Grupos de pesquisa, núcleos e laboratórios acadêmicos da Universidade do Estado do Rio Grande do Norte (UERN) e grupos da sociedade civil se uniram em um Manifesto de Preocupação com a proposta de instalação de um Complexo Fotovoltaico no Parque Nacional da Furna Feia, em Mossoró, segunda maior cidade do RN. Através de estudos de impactos ambientais, os grupos chegaram a conclusão que a construção pode impactar uma área de 265 hectares do Parque e prejudicar a fauna e flora do local.
O Complexo Fotovoltaico Sereno é um parque de energia solar que está previsto para ser instalado na zona de amortecimento do Parna Furna Feia, um dos mais importantes da região entre Mossoró e Baraúna. O problema é que essa área corresponde uma região de mata nativa e responsável por abrigar dezenas de espécies de plantas e animais ameaçados de extinção. Em nota conjunta, os grupos explicaram que a proposta é preocupante porque a zona de amortecimento é crucial para a conservação de recursos fundamentais para a sustentabilidade local.
“A instalação de um empreendimento desse porte em torno do Parque Nacional da Furna Feia, especialmente em um período crítico como o que vivemos, marcado por queimadas e deterioração da qualidade do ar, é uma afronta à preservação ambiental”, destaca um trecho do manifesto.
A Agência Saiba Mais conversou com Heloíse Almeida, membro Fridays For Future (FFF), Movimento Jovem Socioambiental em Mossoró, uma das organizações que assina o manifesto, que explicou a situação. Segundo a liderança, não significa que não podem existir construções nessa área, mas elas precisam ser de baixo impacto na natureza, nas moradias e na agricultura familiar.
“Fizemos o manifesto após descobrir sobre o empreendimento através dos conselheiros do Conselho Consultivo do Parque da Furna Feia e após a leitura do Estudo de Impacto Ambiental e Relatório de Impacto Ambiental, que passaram pelo ICMBio sem nenhuma deliberação do Conselho do Parque da Furna Feia, e mostram que a usina será instalada numa área de cerca de 200 hectares de floresta, somente a 1,3km de distância do Parque Nacional da Furna Feia, que abriga espécies endêmicas e ameaçadas de extinção da Caatinga.”, explica Almeida.
Outro ponto que chamou a atenção do grupo foi a audiência pública para apresentar o Estudo de Impacto Ambiental (EIA) e o Relatório de Impacto Ambiental (RIMA) que aconteceu sem representação da sociedade civil.

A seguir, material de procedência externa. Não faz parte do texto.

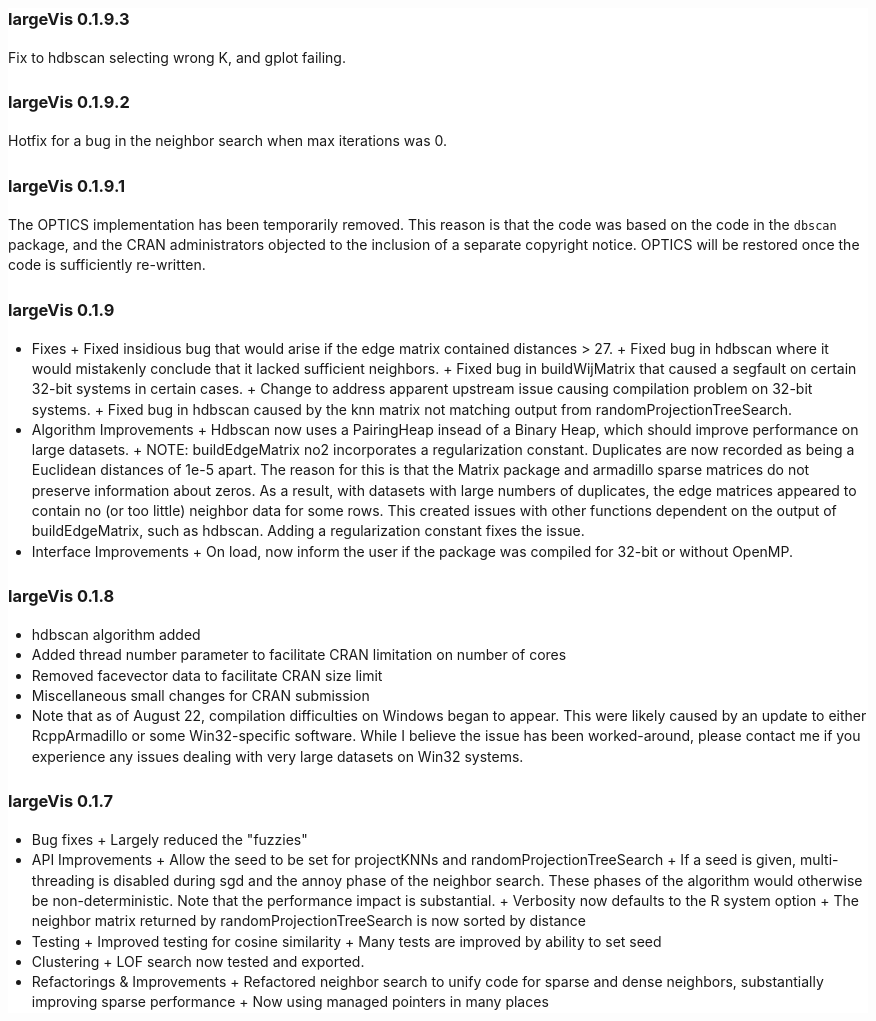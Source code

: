 ### largeVis 0.1.9.3
Fix to hdbscan selecting wrong K, and gplot failing. 

### largeVis 0.1.9.2
Hotfix for a bug in the neighbor search when max iterations was 0. 

### largeVis 0.1.9.1
The OPTICS implementation has been temporarily removed. This reason is that the code was based on the code in the `dbscan` package, and the CRAN
administrators objected to the inclusion of a separate copyright notice. OPTICS will be restored once the code is sufficiently re-written. 

### largeVis 0.1.9
* Fixes
		+ Fixed insidious bug that would arise if the edge matrix contained distances > 27.
		+ Fixed bug in hdbscan where it would mistakenly conclude that it lacked sufficient neighbors.
		+ Fixed bug in buildWijMatrix that caused a segfault on certain 32-bit systems in certain cases. 
		+ Change to address apparent upstream issue causing compilation problem on 32-bit systems.
		+ Fixed bug in hdbscan caused by the knn matrix not matching output from randomProjectionTreeSearch. 
* Algorithm Improvements
		+ Hdbscan now uses a PairingHeap insead of a Binary Heap, which should improve performance on large datasets. 
		+ NOTE:  buildEdgeMatrix no2 incorporates a regularization constant. Duplicates are now recorded as being a Euclidean distances of 1e-5 apart. The reason for this is that the Matrix package and armadillo sparse matrices do not preserve information about zeros. As a result, with datasets with large numbers of duplicates, the edge matrices appeared to contain no (or too little) neighbor data for some rows. This created issues with other functions dependent on the output of buildEdgeMatrix, such as hdbscan. Adding a regularization constant fixes the issue.
* Interface Improvements
		+ On load, now inform the user if the package was compiled for 32-bit or without OpenMP. 

### largeVis 0.1.8
* hdbscan algorithm added
* Added thread number parameter to facilitate CRAN limitation on number of cores
* Removed facevector data to facilitate CRAN size limit
* Miscellaneous small changes for CRAN submission
* Note that as of August 22, compilation difficulties on Windows began to appear.  This were likely caused by an update to either RcppArmadillo or some Win32-specific software.  While I believe the issue has been worked-around, please contact me if you experience any issues dealing with very large datasets on Win32 systems.

### largeVis 0.1.7
* Bug fixes
		+	Largely reduced the "fuzzies"
* API Improvements
		+ Allow the seed to be set for projectKNNs and randomProjectionTreeSearch
				+ If a seed is given, multi-threading is disabled during sgd and the annoy phase of the neighbor search. These 
				phases of the algorithm would otherwise be non-deterministic. Note that the performance impact is substantial.
		+ Verbosity now defaults to the R system option
		+ The neighbor matrix returned by randomProjectionTreeSearch is now sorted by distance
*	Testing
		+ Improved testing for cosine similarity
		+ Many tests are improved by ability to set seed
* Clustering
		+ LOF search now tested and exported.
* Refactorings & Improvements
		+ Refactored neighbor search to unify code for sparse and dense neighbors, substantially improving sparse performance
		+ Now using managed pointers in many places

“Descobrimos que a audiência pública para a discussão e apresentação do EIA e do RIMA (etapa obrigatória do processo de licenciamento ambiental) já aconteceu sem ampla participação de representantes da sociedade civil. Foi no dia 11 de janeiro deste ano, quando inclusive, a própria Câmara dos Vereadores estava de recesso.”, denunciou.
A reportagem entrou em contato com a empresa SER Renováveis, responsável pela construção do Complexo Fotovoltaico no Parque, para saber sobre os estudos de impactos ambientais e a posição do grupo sobre o manifesto, mas até o momento da publicação desta matéria, não obteve resposta. O Espaço segue em aberto.
Ausência de estudos locais
Outro fator denunciando pelas entidades foi a ausência de estudos sobre a interação da obra com a fauna e a flora local, especialmente os impactos nas presenças de morcegos, avifaunas, fauna de cavernas, peixe-anual, rotas migratórias, impacto de supressão vegetal, número de aroeiras presentes na área, desmatamento, aumento de temperatura local e o impacto na captura de carbono.
Outro ponto a ser considerado é que, em função da mudança na cobertura do solo, poderá ocorrer uma alteração na qualidade da água e a quantidade da recarga do aquífero Jandaíra, que deve ser reservada para garantir uma boa qualidade desse recurso. O aquífero é amplamente utilizado na agricultura local e no abastecimento doméstico.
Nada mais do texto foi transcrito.